One of the ways you want to use AdWords is to gauge how you stack up against other advertisers. Competitive Metrics columns in AdWords aren’t about outdoing the competition as much as it’s about improving yourself so that the system chooses your ads more often. That means, and I know I sound like a broken record, making sure your keywords, ads and landing pages are synced and relevant to user search queries.
Three of the metrics are impression Share, Exact Match, and Lost Impression Share (rank or budget). All are available for Search and Display. But for the sake of this post, I’ll use the Search network metrics.
What is Search Impression Share?
In every AdWords auction, your ads are competing with others for a certain amount of available impressions.
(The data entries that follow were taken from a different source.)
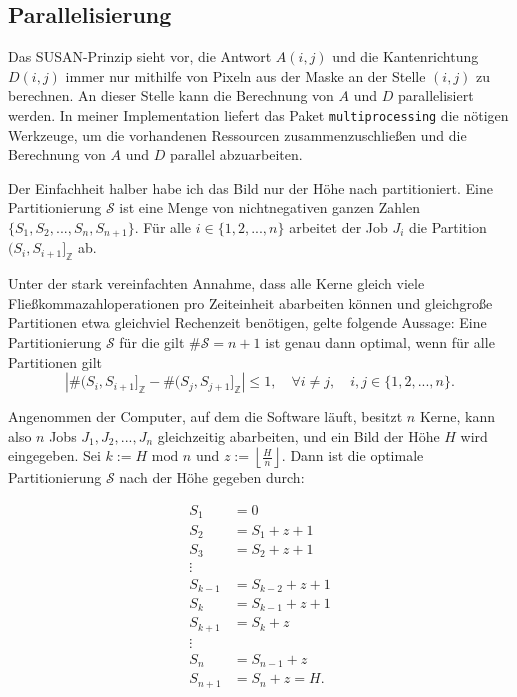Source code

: \documentclass[a4paper, 11pt]{report}
\theoremstyle{definition}
\begin{document}
			\subsection{Parallelisierung}
				Das SUSAN-Prinzip sieht vor, die Antwort $A(i,j)$ und die Kantenrichtung $D(i,j)$ immer nur mithilfe von Pixeln aus der Maske an der Stelle $(i,j)$ zu berechnen. An dieser Stelle kann die Berechnung von $A$ und $D$ parallelisiert werden. In meiner Implementation liefert das Paket \texttt{multiprocessing} die nötigen Werkzeuge, um die vorhandenen Ressourcen zusammenzuschließen und die Berechnung von $A$ und $D$ parallel abzuarbeiten.

				Der Einfachheit halber habe ich das Bild nur der Höhe nach partitioniert. Eine Partitionierung $\mathcal{S}$ ist eine Menge von nichtnegativen ganzen Zahlen $\{S_1, S_2, ..., S_n, S_{n+1}\}$. Für alle $i \in \{1,2,...,n\}$ arbeitet der Job $J_i$ die Partition $(S_i, S_{i+1}]_\mathbb{Z}$ ab.

				Unter der stark vereinfachten Annahme, dass alle Kerne gleich viele Fließkommazahloperationen pro Zeiteinheit abarbeiten können und gleichgroße Partitionen etwa gleichviel Rechenzeit benötigen, gelte folgende Aussage: Eine Partitionierung $\mathcal{S}$ für die gilt $\#\mathcal{S} = n+1$ ist genau dann optimal, wenn für alle Partitionen gilt
				$$|\#(S_i, S_{i+1}]_\mathbb{Z} - \#(S_j, S_{j+1}]_\mathbb{Z}| \leq 1, \quad \forall i \neq j, \quad i,j \in \{1,2,...,n\}.$$

				Angenommen der Computer, auf dem die Software läuft, besitzt $n$ Kerne, kann also $n$ Jobs $J_1,J_2,...,J_n$ gleichzeitig abarbeiten, und ein Bild der Höhe $H$ wird eingegeben. Sei $k := H \text{ mod } n$ und $z := \left\lfloor \frac{H}{n} \right\rfloor$. Dann ist die optimale Partitionierung $\mathcal{S}$ nach der Höhe gegeben durch:

				\begin{align*}
				S_1 	&= 					0		\\
				S_2 	&= S_1		+	z + 1		\\
				S_3 	&= S_2 		+ 	z + 1		\\
									\vdots			\\
				S_{k-1} &= S_{k-2}	+ 	z + 1		\\
				S_{k}	&= S_{k-1} 	+ 	z + 1		\\
				S_{k+1} &= S_k 		+ 	z			\\
									\vdots			\\
				S_{n} 	&= S_{n-1} 	+ 	z 			\\
				S_{n+1} &= S_{n}	+	z  = H.	\\
				\end{align*}
\end{document}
The number of impressions your ad gets divided by the total number of impressions available for advertisers is the ratio Search Impression Share.
For example: If there are 500 impressions available, and you get 100 of those, your search impression share is 20% (100/500) and 80% of the available share went to another advertiser.
What is Search Exact Match?
This is the similar to search impression share except these are for keyword search terms that were an exact match. Take the same example of getting 20% of eligible impressions. When someone searches for the term “red squiggly widget,” you’re getting served ads for that exact term 20% of the time.
What is Search Lost Impression Share?
You have two options here. You can either lose impression share because of rank or because of budget. Now losing search share because of budget means exactly what it says. You didn’t have enough money in your budget to beat the competitors for more impressions. Lost share because of ad rank, is not so straightforward. Now many of you may be asking, what is ad rank? Ad Rank is a formula AdWords uses to determine ad position. The variables in the formula are your bid amount , the impact of other ad formats and extensions and Quality Score, which comprises, ad relevance and landing page . The mystery is how each of these are weighted when being combined for Ad Rank. Again if you’re budget limited, you could lost share because of that. But if you have the budget, and even if you have great extensions and the perfect Quality Score of 10, you could still lose impression share because of rank!

So, what’s the point then?
Again, it’s not about focusing on being better than the competition. The questions you need to ask are a lot deeper than that. For example, how can I improve my ads so that I’m getting more than just 20% of shares I’m eligible for? Am I using enough relevant keywords? How about my match types? Am I utilizing exact match or phrase match in the best ways?
Never rest on what you’re told is perfect. Even if your Quality score is 10, there’s always room for improvement, limited budget or not. You could try tweaking your ads headlines by adding the keywords in the headlines, to make it more visible, or tweaking your landing page to make it more valuable and relevant, or maybe making some of your keywords different match types to help you improve click through and find more relevant prospects.
Figuring out how you stand with competitors is more about coming up with ways to achieve better results in the future.
What do you think about these Competitive Metrics columns?